I'm curious if you think the expat kitesurfing community/lifestyle seekers are growing globally. By this I'm referring to those who've either moved their lives to another country or travel many months each year chasing ideal climates, wind conditions, travel, health, economy, culture, community, etc. Perhaps even if you've moved within your own country to chase windy conditions and lifestyle.
I suspect the number is quite small compared with those who kite on vacation, weekend warriors , or happen to have local access areas nearby.
Has the recent lean into online business allowed more people the choice to live and work wherever they choose?
Seems I've met more in the past few years than ever before.
Is this one of the personal big dreams/goals in the community?
I think the number of people moving around is just generally increasing. The current trend is emphasizing work-life balance and creating memorable experiences, rather than slaving away in a place you hate...
I jumped on that wave 2 years ago, quit my office job at 26 and drove across the country without a plan... still doing it
If you have the opportunity i definitely suggest it.
I was fortunate enough to get an offer last June to consult in Africa on rotation for my company working 8 weeks then getting 2 weeks off and free business class travel anywhere so I have gone to 2 different new kite spots each two week period since. I have been able to ride spots in Africa and Asia i had only dreamed of before, including an upcoming trip to Mauritius finally at the end of the month.
I haven't seen my family or friends in a year, but they all understand and ill head home soon, but it would be stupid not to take full advantage of an opportunity like this. I dont regret it one bit and will continue to do it as long as i can.
I started a blog just so i can keep track of everything as it happens so fast.
Well I did it 2 years ago and have not since looked back! I meet loads of others working online and traveling with the wind seasons; there's actually a fairly big community of us!
My advice would be to just make the leap - things will work out and it's not as hard as you think it will be! Stop putting too much emphasis on needing money, preparing and possessions - once overseas you'll realise you really don't need that much at all to live the dream !
I wasn't necessarily looking for advice on how to live abroad, been doing it since 1995 myself, mostly in SE Asia. I was curious if others had noticed a recent swing in the trend to live and travel away from the "norm".

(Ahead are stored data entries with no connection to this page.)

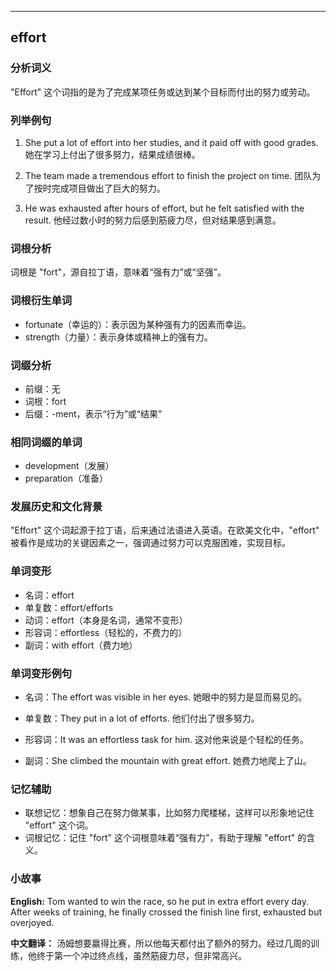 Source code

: 
---------------
## effort
### 分析词义
"Effort" 这个词指的是为了完成某项任务或达到某个目标而付出的努力或劳动。

### 列举例句
1. She put a lot of effort into her studies, and it paid off with good grades.
   她在学习上付出了很多努力，结果成绩很棒。

2. The team made a tremendous effort to finish the project on time.
   团队为了按时完成项目做出了巨大的努力。

3. He was exhausted after hours of effort, but he felt satisfied with the result.
   他经过数小时的努力后感到筋疲力尽，但对结果感到满意。

### 词根分析
词根是 "fort"，源自拉丁语，意味着“强有力”或“坚强”。

### 词根衍生单词
- fortunate（幸运的）：表示因为某种强有力的因素而幸运。
- strength（力量）：表示身体或精神上的强有力。

### 词缀分析
- 前缀：无
- 词根：fort
- 后缀：-ment，表示“行为”或“结果”

### 相同词缀的单词
- development（发展）
- preparation（准备）

### 发展历史和文化背景
"Effort" 这个词起源于拉丁语，后来通过法语进入英语。在欧美文化中，"effort" 被看作是成功的关键因素之一，强调通过努力可以克服困难，实现目标。

### 单词变形
- 名词：effort
- 单复数：effort/efforts
- 动词：effort（本身是名词，通常不变形）
- 形容词：effortless（轻松的，不费力的）
- 副词：with effort（费力地）

### 单词变形例句
- 名词：The effort was visible in her eyes.
  她眼中的努力是显而易见的。

- 单复数：They put in a lot of efforts.
  他们付出了很多努力。

- 形容词：It was an effortless task for him.
  这对他来说是个轻松的任务。

- 副词：She climbed the mountain with great effort.
  她费力地爬上了山。

### 记忆辅助
- 联想记忆：想象自己在努力做某事，比如努力爬楼梯，这样可以形象地记住 "effort" 这个词。
- 词根记忆：记住 "fort" 这个词根意味着“强有力”，有助于理解 "effort" 的含义。

### 小故事
**English:**
Tom wanted to win the race, so he put in extra effort every day. After weeks of training, he finally crossed the finish line first, exhausted but overjoyed.

**中文翻译：**
汤姆想要赢得比赛，所以他每天都付出了额外的努力。经过几周的训练，他终于第一个冲过终点线，虽然筋疲力尽，但非常高兴。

I think Dylan may have nailed it. "The current trend is emphasizing work-life balance and creating memorable experiences, rather than slaving away in a place you hate..."
It may be more of a general trend today, especially amongst those in their 20s and 30s. For me personally, living abroad for all these years started as a rebellion of the 9-5 and the system in general while discovering some freedoms and finding ways to continue with as little effort as possible.
Since I started kiteboarding I've met far more people with similar values than I had anywhere else. We see a lot of the same faces year after year for longer times each year and some stay to make new lives for themselves.
I live abroad for the last 14 years, and travel extensively (sort of, less and less last years). I am 46 now. Put it this way, the petrol prices and air fares were never such affordable. Air bnb, smart phones, voip and remote desktops enabled a lot of tech guys to live with no permanent address (check "Value Alliance" for pan-Asia now).
Some ppl have no courage for a major changes tho. Some lead, some follow, not everyone is the same and I think this will put extreme pressure on many in soon future. Since in general we talk more and more about changing a career many times in a lifetime.
A few years back I decided I wanted to do something different rather than work away until 65 (or is it 67 now), collect my gold watch and retire.
So I planned ahead and set up the Cape Town Kite Club lodge business and grew it up to the point where it is (almost!) breaking even.
Then last December I pulled the trigger and quit my job as a law firm partner (aged 43) to take an in house legal job but only after doing a search for a role that would allow me to work from the Club part time and remotely for 8 weeks per year, holidays on top so about 13/52 weeks "having fun". Work does intrude on those 13 weeks but I enjoy being busy ... I just wanted to be busy in the sunshine rather than in the Northern Hemisphere winters.
So far I am loving it. It is a modern way of working, but it is working for me!